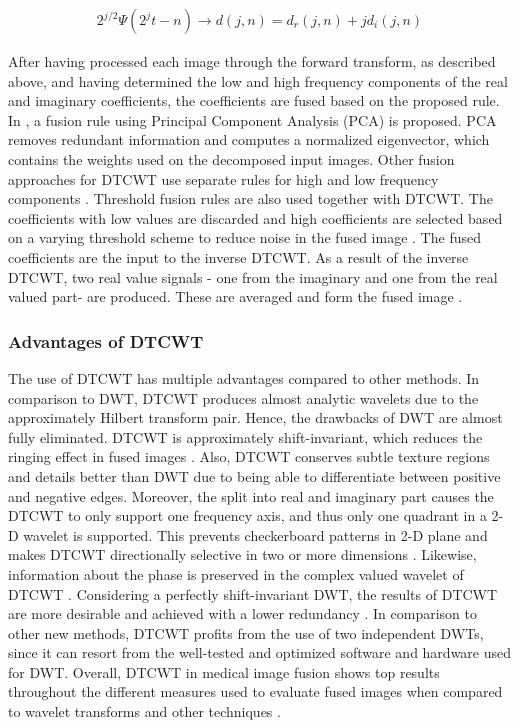 \documentclass{article}
\begin{document}
 \begin{gather}\label{eq:6}
      2^{j/2}\Psi(2^j t-n) \longrightarrow d(j,n) = d_r(j,n)+jd_i(j,n)
 \end{gather}
 
After having processed each image through the forward transform, as described above, and having determined the low and high frequency components of the real and imaginary coefficients, the coefficients are fused based on the proposed rule.
In \cite{K.Padmavathi.2016}, a fusion rule using Principal Component Analysis (PCA) is proposed. PCA removes redundant information and computes a normalized eigenvector, which contains the weights used on the decomposed input images. Other fusion approaches for DTCWT use separate rules for high and low frequency components \cite{Talbi.2018, Xiaozhu.27.07.201529.07.2015}. Threshold fusion rules are also used together with DTCWT. The coefficients with low values are discarded and high coefficients are selected based on a varying threshold scheme to reduce noise in the fused image \cite{Srivastava.2016}. 
The fused coefficients are the input to the inverse DTCWT. As a result of the inverse DTCWT, two real value signals - one from the imaginary and one from the real valued part- are produced. These are averaged and form the fused image \cite{Talbi.2018}.

 \subsubsection{Advantages of DTCWT}
 \label{ADV_DTCWT}
The use of DTCWT has multiple advantages compared to other methods. In comparison to DWT, DTCWT produces almost analytic wavelets due to the approximately Hilbert transform pair. Hence, the drawbacks of DWT are almost fully eliminated. DTCWT is approximately shift-invariant, which reduces the ringing effect in fused images \cite{Talbi.2018}. Also, DTCWT conserves subtle texture regions and details better than DWT due to being able to differentiate between positive and negative edges\cite{Talbi.2018}. Moreover, the split into real and imaginary part causes the DTCWT to only support one frequency axis, and thus only one quadrant in a 2-D wavelet is supported. This prevents checkerboard patterns in 2-D plane and makes DTCWT directionally selective in two or more dimensions \cite{K.Padmavathi.2016}. Likewise, information about the phase is preserved in the complex valued wavelet of DTCWT \cite{K.Padmavathi.2016, Talbi.2018, IvanW.Selesnick.2005}.
Considering a perfectly shift-invariant DWT, the results of DTCWT are more desirable and achieved with a lower redundancy \cite{Talbi.2018, IvanW.Selesnick.2005}.
In comparison to other new methods, DTCWT profits from the use of two independent DWTs, since it can resort from the well-tested and optimized software and hardware used for DWT. Overall, DTCWT in medical image fusion shows top results throughout the different measures used to evaluate fused images when compared to wavelet transforms and other techniques \cite{Srivastava.2016, Goel.2017}.
\end{document}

■ **WHAT THE TASK REQUIRES**
Print once more, exactly, the lines that start at the top of the records above and end at the line with "After having processed", skipping all pictures.

■ **ANSWER SECTION**
 \documentclass{article}
\begin{document}
 \begin{gather}\label{eq:6}
      2^{j/2}\Psi(2^j t-n) \longrightarrow d(j,n) = d_r(j,n)+jd_i(j,n)
 \end{gather}
 
After having processed each image through the forward transform, as described above, and having determined the low and high frequency components of the real and imaginary coefficients, the coefficients are fused based on the proposed rule.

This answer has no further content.